Expert: Cybersecurity incentives, not mandates, needed

01.05.2009
The U.S. Congress should look to provide incentives for private businesses to adopt stronger cybersecurity practices instead of creating new mandates, one information security expert told a congressional subcommittee Friday.

Eighty percent to 90 percent of cybersecurity problems can be fixed if businesses follow established best practices, and the government can help by offering incentives such as small-business loans, insurance and awards programs, said Larry Clinton, president and CEO of the Internet Security Alliance, a security advocacy group.

In recent weeks some lawmakers and cybersecurity experts have called for new cybersecurity regulations, but regulations would be static in a quickly changing field and could put U.S. industry at a competitive disadvantage, Clinton said. In addition, U.S. regulations would reach only to the nation's borders, he added.

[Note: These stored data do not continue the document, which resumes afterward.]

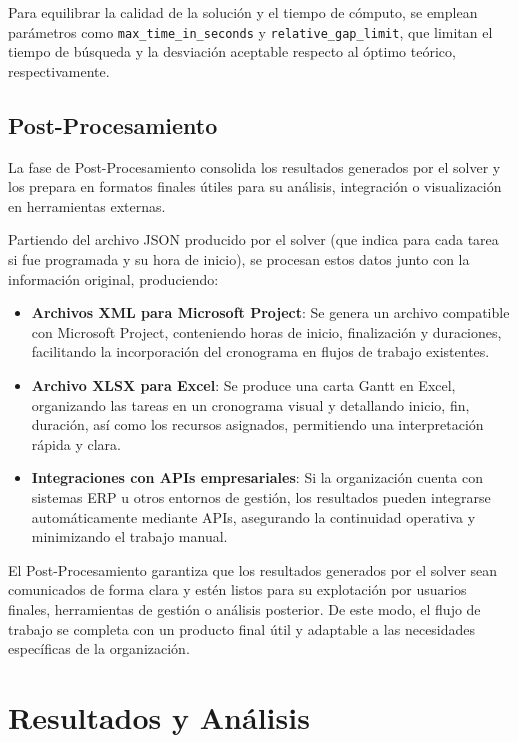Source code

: \documentclass{article}
\begin{document}
Para equilibrar la calidad de la solución y el tiempo de cómputo, se emplean parámetros como \texttt{max\_time\_in\_seconds} y \texttt{relative\_gap\_limit}, que limitan el tiempo de búsqueda y la desviación aceptable respecto al óptimo teórico, respectivamente.


\subsection{Post-Procesamiento}

La fase de Post-Procesamiento consolida los resultados generados por el solver y los prepara en formatos finales útiles para su análisis, integración o visualización en herramientas externas.

Partiendo del archivo JSON producido por el solver (que indica para cada tarea si fue programada y su hora de inicio), se procesan estos datos junto con la información original, produciendo:

\begin{itemize}
    \item \textbf{Archivos XML para Microsoft Project}: Se genera un archivo compatible con Microsoft Project, conteniendo horas de inicio, finalización y duraciones, facilitando la incorporación del cronograma en flujos de trabajo existentes.

    \item \textbf{Archivo XLSX para Excel}: Se produce una carta Gantt en Excel, organizando las tareas en un cronograma visual y detallando inicio, fin, duración, así como los recursos asignados, permitiendo una interpretación rápida y clara.

    \item \textbf{Integraciones con APIs empresariales}: Si la organización cuenta con sistemas ERP u otros entornos de gestión, los resultados pueden integrarse automáticamente mediante APIs, asegurando la continuidad operativa y minimizando el trabajo manual.
\end{itemize}

El Post-Procesamiento garantiza que los resultados generados por el solver sean comunicados de forma clara y estén listos para su explotación por usuarios finales, herramientas de gestión o análisis posterior. De este modo, el flujo de trabajo se completa con un producto final útil y adaptable a las necesidades específicas de la organización.

\section{Resultados y Análisis}
\end{document}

"This is an international problem," Clinton said during a hearing before the House Energy and Commerce Committee's Subcommittee on Communications, Technology and the Internet. "We need a better system -- a 21st-century system."

Under the administration of former U.S. President George W. Bush, the government took a largely hands-off approach and waited for private market incentives that never materialized, Clinton said. Instead, government must to provide incentives for cybersecurity, including liability protections and procurement awards, he said.

"What we're trying to do here is change the economics of cybersecurity by constructing a market that makes private organizations want to continually invest in cybersecurity in their own economic self-interest," Clinton said. "Only then can we create the sort of sustainable and evolving system of cybersecurity we need."